TASK MATERIAL:
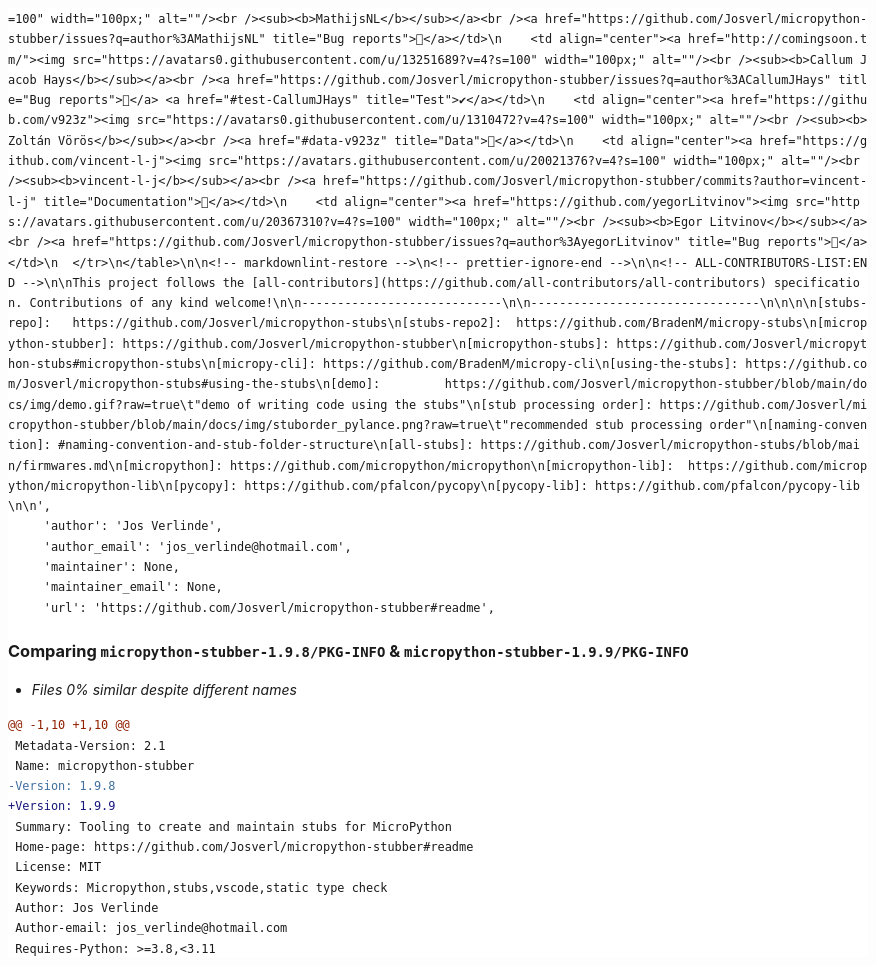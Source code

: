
 ```diff
=100" width="100px;" alt=""/><br /><sub><b>MathijsNL</b></sub></a><br /><a href="https://github.com/Josverl/micropython-stubber/issues?q=author%3AMathijsNL" title="Bug reports">🐛</a></td>\n    <td align="center"><a href="http://comingsoon.tm/"><img src="https://avatars0.githubusercontent.com/u/13251689?v=4?s=100" width="100px;" alt=""/><br /><sub><b>Callum Jacob Hays</b></sub></a><br /><a href="https://github.com/Josverl/micropython-stubber/issues?q=author%3ACallumJHays" title="Bug reports">🐛</a> <a href="#test-CallumJHays" title="Test">✔</a></td>\n    <td align="center"><a href="https://github.com/v923z"><img src="https://avatars0.githubusercontent.com/u/1310472?v=4?s=100" width="100px;" alt=""/><br /><sub><b>Zoltán Vörös</b></sub></a><br /><a href="#data-v923z" title="Data">🔣</a></td>\n    <td align="center"><a href="https://github.com/vincent-l-j"><img src="https://avatars.githubusercontent.com/u/20021376?v=4?s=100" width="100px;" alt=""/><br /><sub><b>vincent-l-j</b></sub></a><br /><a href="https://github.com/Josverl/micropython-stubber/commits?author=vincent-l-j" title="Documentation">📖</a></td>\n    <td align="center"><a href="https://github.com/yegorLitvinov"><img src="https://avatars.githubusercontent.com/u/20367310?v=4?s=100" width="100px;" alt=""/><br /><sub><b>Egor Litvinov</b></sub></a><br /><a href="https://github.com/Josverl/micropython-stubber/issues?q=author%3AyegorLitvinov" title="Bug reports">🐛</a></td>\n  </tr>\n</table>\n\n<!-- markdownlint-restore -->\n<!-- prettier-ignore-end -->\n\n<!-- ALL-CONTRIBUTORS-LIST:END -->\n\nThis project follows the [all-contributors](https://github.com/all-contributors/all-contributors) specification. Contributions of any kind welcome!\n\n----------------------------\n\n--------------------------------\n\n\n\n[stubs-repo]:   https://github.com/Josverl/micropython-stubs\n[stubs-repo2]:  https://github.com/BradenM/micropy-stubs\n[micropython-stubber]: https://github.com/Josverl/micropython-stubber\n[micropython-stubs]: https://github.com/Josverl/micropython-stubs#micropython-stubs\n[micropy-cli]: https://github.com/BradenM/micropy-cli\n[using-the-stubs]: https://github.com/Josverl/micropython-stubs#using-the-stubs\n[demo]:         https://github.com/Josverl/micropython-stubber/blob/main/docs/img/demo.gif?raw=true\t"demo of writing code using the stubs"\n[stub processing order]: https://github.com/Josverl/micropython-stubber/blob/main/docs/img/stuborder_pylance.png?raw=true\t"recommended stub processing order"\n[naming-convention]: #naming-convention-and-stub-folder-structure\n[all-stubs]: https://github.com/Josverl/micropython-stubs/blob/main/firmwares.md\n[micropython]: https://github.com/micropython/micropython\n[micropython-lib]:  https://github.com/micropython/micropython-lib\n[pycopy]: https://github.com/pfalcon/pycopy\n[pycopy-lib]: https://github.com/pfalcon/pycopy-lib\n\n',
     'author': 'Jos Verlinde',
     'author_email': 'jos_verlinde@hotmail.com',
     'maintainer': None,
     'maintainer_email': None,
     'url': 'https://github.com/Josverl/micropython-stubber#readme',
```

### Comparing `micropython-stubber-1.9.8/PKG-INFO` & `micropython-stubber-1.9.9/PKG-INFO`

 * *Files 0% similar despite different names*

```diff
@@ -1,10 +1,10 @@
 Metadata-Version: 2.1
 Name: micropython-stubber
-Version: 1.9.8
+Version: 1.9.9
 Summary: Tooling to create and maintain stubs for MicroPython
 Home-page: https://github.com/Josverl/micropython-stubber#readme
 License: MIT
 Keywords: Micropython,stubs,vscode,static type check
 Author: Jos Verlinde
 Author-email: jos_verlinde@hotmail.com
 Requires-Python: >=3.8,<3.11
```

TASK: Only the text of the records belongs in the answer; reproduce it verbatim, with no pictures.

OUTPUT OF THE TASK:
Source code

:
 ```diff
=100" width="100px;" alt=""/><br /><sub><b>MathijsNL</b></sub></a><br /><a href="https://github.com/Josverl/micropython-stubber/issues?q=author%3AMathijsNL" title="Bug reports">🐛</a></td>\n    <td align="center"><a href="http://comingsoon.tm/"><img src="https://avatars0.githubusercontent.com/u/13251689?v=4?s=100" width="100px;" alt=""/><br /><sub><b>Callum Jacob Hays</b></sub></a><br /><a href="https://github.com/Josverl/micropython-stubber/issues?q=author%3ACallumJHays" title="Bug reports">🐛</a> <a href="#test-CallumJHays" title="Test">✔</a></td>\n    <td align="center"><a href="https://github.com/v923z"><img src="https://avatars0.githubusercontent.com/u/1310472?v=4?s=100" width="100px;" alt=""/><br /><sub><b>Zoltán Vörös</b></sub></a><br /><a href="#data-v923z" title="Data">🔣</a></td>\n    <td align="center"><a href="https://github.com/vincent-l-j"><img src="https://avatars.githubusercontent.com/u/20021376?v=4?s=100" width="100px;" alt=""/><br /><sub><b>vincent-l-j</b></sub></a><br /><a href="https://github.com/Josverl/micropython-stubber/commits?author=vincent-l-j" title="Documentation">📖</a></td>\n    <td align="center"><a href="https://github.com/yegorLitvinov"><img src="https://avatars.githubusercontent.com/u/20367310?v=4?s=100" width="100px;" alt=""/><br /><sub><b>Egor Litvinov</b></sub></a><br /><a href="https://github.com/Josverl/micropython-stubber/issues?q=author%3AyegorLitvinov" title="Bug reports">🐛</a></td>\n  </tr>\n</table>\n\n<!-- markdownlint-restore -->\n<!-- prettier-ignore-end -->\n\n<!-- ALL-CONTRIBUTORS-LIST:END -->\n\nThis project follows the [all-contributors](https://github.com/all-contributors/all-contributors) specification. Contributions of any kind welcome!\n\n----------------------------\n\n--------------------------------\n\n\n\n[stubs-repo]:   https://github.com/Josverl/micropython-stubs\n[stubs-repo2]:  https://github.com/BradenM/micropy-stubs\n[micropython-stubber]: https://github.com/Josverl/micropython-stubber\n[micropython-stubs]: https://github.com/Josverl/micropython-stubs#micropython-stubs\n[micropy-cli]: https://github.com/BradenM/micropy-cli\n[using-the-stubs]: https://github.com/Josverl/micropython-stubs#using-the-stubs\n[demo]:         https://github.com/Josverl/micropython-stubber/blob/main/docs/img/demo.gif?raw=true\t"demo of writing code using the stubs"\n[stub processing order]: https://github.com/Josverl/micropython-stubber/blob/main/docs/img/stuborder_pylance.png?raw=true\t"recommended stub processing order"\n[naming-convention]: #naming-convention-and-stub-folder-structure\n[all-stubs]: https://github.com/Josverl/micropython-stubs/blob/main/firmwares.md\n[micropython]: https://github.com/micropython/micropython\n[micropython-lib]:  https://github.com/micropython/micropython-lib\n[pycopy]: https://github.com/pfalcon/pycopy\n[pycopy-lib]: https://github.com/pfalcon/pycopy-lib\n\n',
     'author': 'Jos Verlinde',
     'author_email': 'jos_verlinde@hotmail.com',
     'maintainer': None,
     'maintainer_email': None,
     'url': 'https://github.com/Josverl/micropython-stubber#readme',
```

### Comparing `micropython-stubber-1.9.8/PKG-INFO` & `micropython-stubber-1.9.9/PKG-INFO`

 * *Files 0% similar despite different names*

```diff
@@ -1,10 +1,10 @@
 Metadata-Version: 2.1
 Name: micropython-stubber
-Version: 1.9.8
+Version: 1.9.9
 Summary: Tooling to create and maintain stubs for MicroPython
 Home-page: https://github.com/Josverl/micropython-stubber#readme
 License: MIT
 Keywords: Micropython,stubs,vscode,static type check
 Author: Jos Verlinde
 Author-email: jos_verlinde@hotmail.com
 Requires-Python: >=3.8,<3.11
```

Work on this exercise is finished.